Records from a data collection
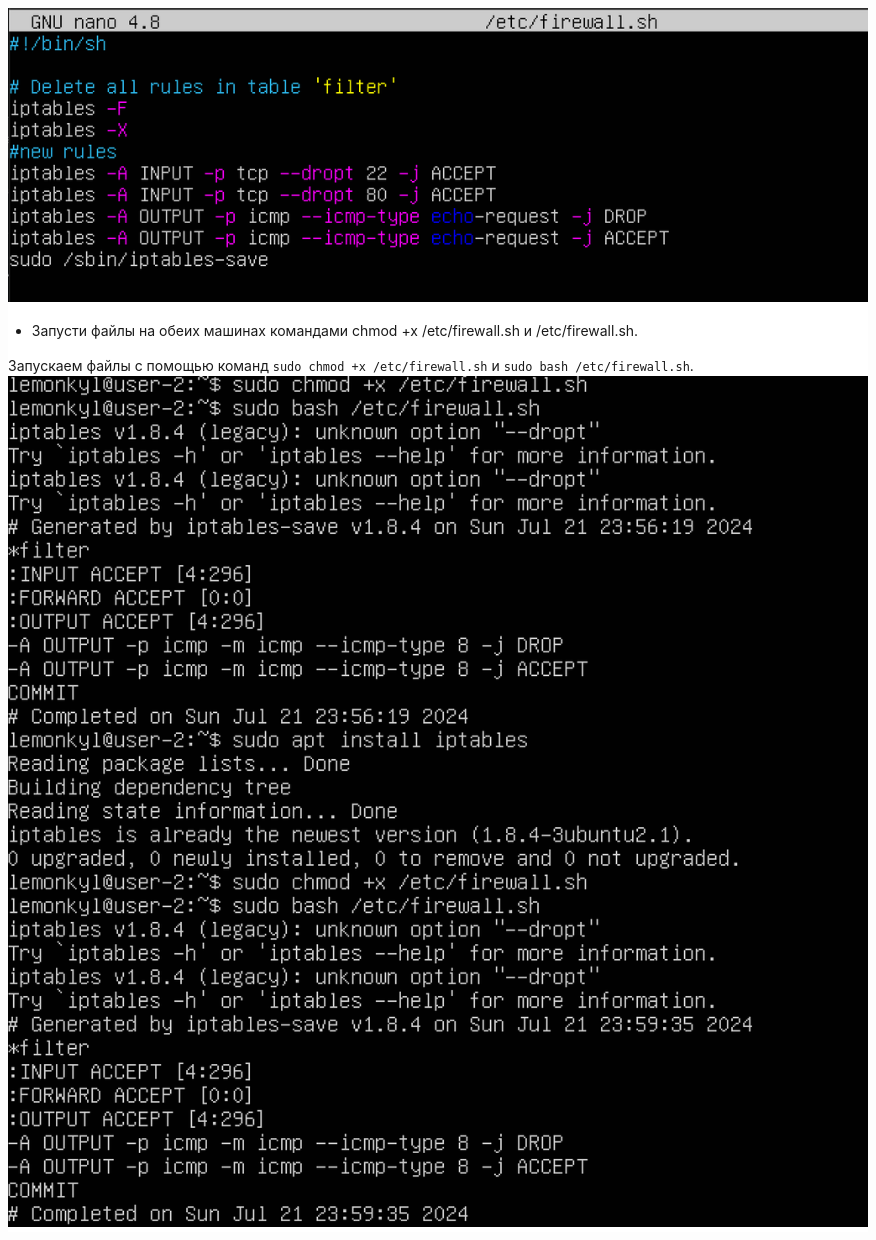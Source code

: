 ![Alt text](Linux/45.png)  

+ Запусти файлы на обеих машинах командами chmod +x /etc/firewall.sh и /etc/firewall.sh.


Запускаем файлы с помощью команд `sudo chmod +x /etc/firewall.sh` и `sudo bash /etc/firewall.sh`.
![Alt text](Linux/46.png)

* * *

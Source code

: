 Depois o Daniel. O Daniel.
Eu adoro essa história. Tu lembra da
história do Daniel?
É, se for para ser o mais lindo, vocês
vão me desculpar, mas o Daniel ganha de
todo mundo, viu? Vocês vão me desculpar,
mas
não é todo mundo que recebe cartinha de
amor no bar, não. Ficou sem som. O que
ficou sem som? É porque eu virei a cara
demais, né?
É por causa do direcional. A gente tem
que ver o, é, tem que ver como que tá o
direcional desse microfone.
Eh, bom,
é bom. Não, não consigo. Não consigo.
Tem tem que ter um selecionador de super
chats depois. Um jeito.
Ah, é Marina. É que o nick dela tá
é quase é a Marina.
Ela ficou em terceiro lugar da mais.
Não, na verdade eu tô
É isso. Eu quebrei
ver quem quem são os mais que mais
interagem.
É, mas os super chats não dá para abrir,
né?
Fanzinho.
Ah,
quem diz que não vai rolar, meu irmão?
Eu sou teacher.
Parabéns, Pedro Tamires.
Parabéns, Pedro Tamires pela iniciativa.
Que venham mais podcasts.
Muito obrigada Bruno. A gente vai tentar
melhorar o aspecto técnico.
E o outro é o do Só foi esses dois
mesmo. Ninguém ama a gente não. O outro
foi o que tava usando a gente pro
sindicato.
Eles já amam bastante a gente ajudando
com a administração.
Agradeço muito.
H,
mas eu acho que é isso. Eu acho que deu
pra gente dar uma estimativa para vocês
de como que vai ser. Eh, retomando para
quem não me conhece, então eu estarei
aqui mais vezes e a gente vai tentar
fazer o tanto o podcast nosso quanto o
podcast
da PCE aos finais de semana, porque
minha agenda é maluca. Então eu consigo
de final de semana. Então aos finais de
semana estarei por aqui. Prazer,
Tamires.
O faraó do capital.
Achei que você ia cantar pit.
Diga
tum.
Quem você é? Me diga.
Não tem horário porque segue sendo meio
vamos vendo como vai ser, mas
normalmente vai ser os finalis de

--

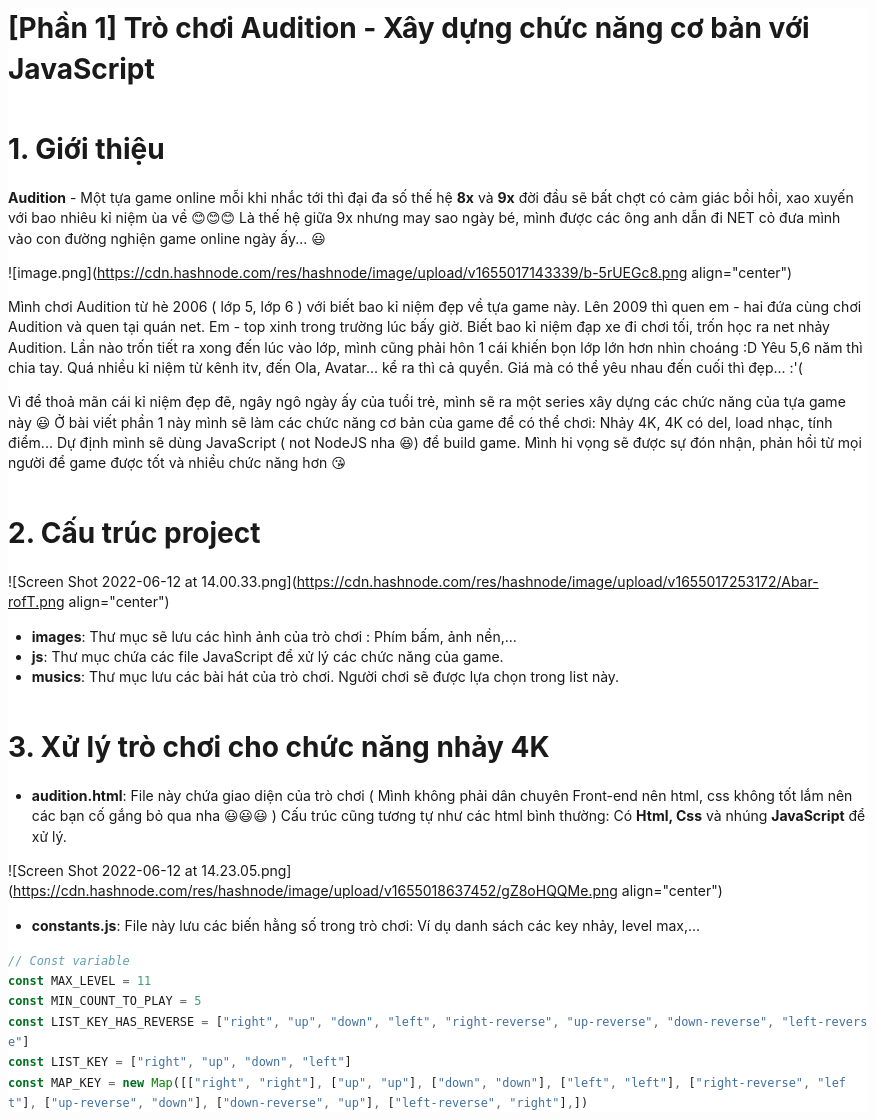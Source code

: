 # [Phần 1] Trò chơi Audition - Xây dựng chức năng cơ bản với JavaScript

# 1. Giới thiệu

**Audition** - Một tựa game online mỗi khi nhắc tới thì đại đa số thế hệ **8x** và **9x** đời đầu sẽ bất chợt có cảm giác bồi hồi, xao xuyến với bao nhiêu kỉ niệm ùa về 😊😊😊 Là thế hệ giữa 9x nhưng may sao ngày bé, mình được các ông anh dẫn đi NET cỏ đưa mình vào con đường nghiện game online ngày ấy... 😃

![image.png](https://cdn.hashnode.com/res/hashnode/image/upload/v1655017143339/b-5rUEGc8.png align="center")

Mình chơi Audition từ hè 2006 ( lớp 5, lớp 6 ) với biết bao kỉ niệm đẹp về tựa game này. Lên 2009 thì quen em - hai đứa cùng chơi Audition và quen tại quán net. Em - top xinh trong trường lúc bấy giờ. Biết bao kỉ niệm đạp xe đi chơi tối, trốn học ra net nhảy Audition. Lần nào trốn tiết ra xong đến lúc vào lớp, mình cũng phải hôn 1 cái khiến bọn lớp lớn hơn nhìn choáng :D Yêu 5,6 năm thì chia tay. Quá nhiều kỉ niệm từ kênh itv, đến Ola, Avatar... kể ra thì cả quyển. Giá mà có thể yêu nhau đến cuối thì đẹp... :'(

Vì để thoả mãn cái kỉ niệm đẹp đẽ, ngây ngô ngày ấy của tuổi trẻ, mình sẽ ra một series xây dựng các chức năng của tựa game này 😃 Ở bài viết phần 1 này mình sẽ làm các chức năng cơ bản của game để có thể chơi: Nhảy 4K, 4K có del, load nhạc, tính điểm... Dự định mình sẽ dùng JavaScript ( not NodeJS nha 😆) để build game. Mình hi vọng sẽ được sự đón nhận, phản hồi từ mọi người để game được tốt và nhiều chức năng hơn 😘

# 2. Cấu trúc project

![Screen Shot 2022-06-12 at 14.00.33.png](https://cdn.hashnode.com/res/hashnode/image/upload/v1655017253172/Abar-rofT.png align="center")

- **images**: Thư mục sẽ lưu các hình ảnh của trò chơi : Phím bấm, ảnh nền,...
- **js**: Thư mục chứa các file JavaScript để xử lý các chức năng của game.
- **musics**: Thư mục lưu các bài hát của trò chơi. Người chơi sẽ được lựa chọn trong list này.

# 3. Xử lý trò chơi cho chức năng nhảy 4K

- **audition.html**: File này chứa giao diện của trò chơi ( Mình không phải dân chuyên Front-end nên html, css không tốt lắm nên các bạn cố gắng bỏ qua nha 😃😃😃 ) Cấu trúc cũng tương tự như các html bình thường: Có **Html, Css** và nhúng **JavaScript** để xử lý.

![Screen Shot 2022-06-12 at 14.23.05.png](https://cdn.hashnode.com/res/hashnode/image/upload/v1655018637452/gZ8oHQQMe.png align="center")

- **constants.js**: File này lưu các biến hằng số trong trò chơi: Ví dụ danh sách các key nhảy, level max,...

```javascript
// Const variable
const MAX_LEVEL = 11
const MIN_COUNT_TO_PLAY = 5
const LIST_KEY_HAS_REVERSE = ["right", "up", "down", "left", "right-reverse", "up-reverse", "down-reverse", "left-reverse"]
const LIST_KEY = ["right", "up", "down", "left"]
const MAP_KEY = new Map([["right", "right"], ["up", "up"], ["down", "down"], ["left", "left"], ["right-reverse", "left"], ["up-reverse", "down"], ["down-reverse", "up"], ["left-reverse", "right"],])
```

§ YOUR GOAL:
Working from the records above, write out verbatim only the lines from the line containing "fazer o tanto o podcast nosso quanto o" through the line containing "normalmente vai ser os finalis de".

§ EXERCISE ANSWER:
fazer o tanto o podcast nosso quanto o
podcast
da PCE aos finais de semana, porque
minha agenda é maluca. Então eu consigo
de final de semana. Então aos finais de
semana estarei por aqui. Prazer,
Tamires.
O faraó do capital.
Achei que você ia cantar pit.
Diga
tum.
Quem você é? Me diga.
Não tem horário porque segue sendo meio
vamos vendo como vai ser, mas
normalmente vai ser os finalis de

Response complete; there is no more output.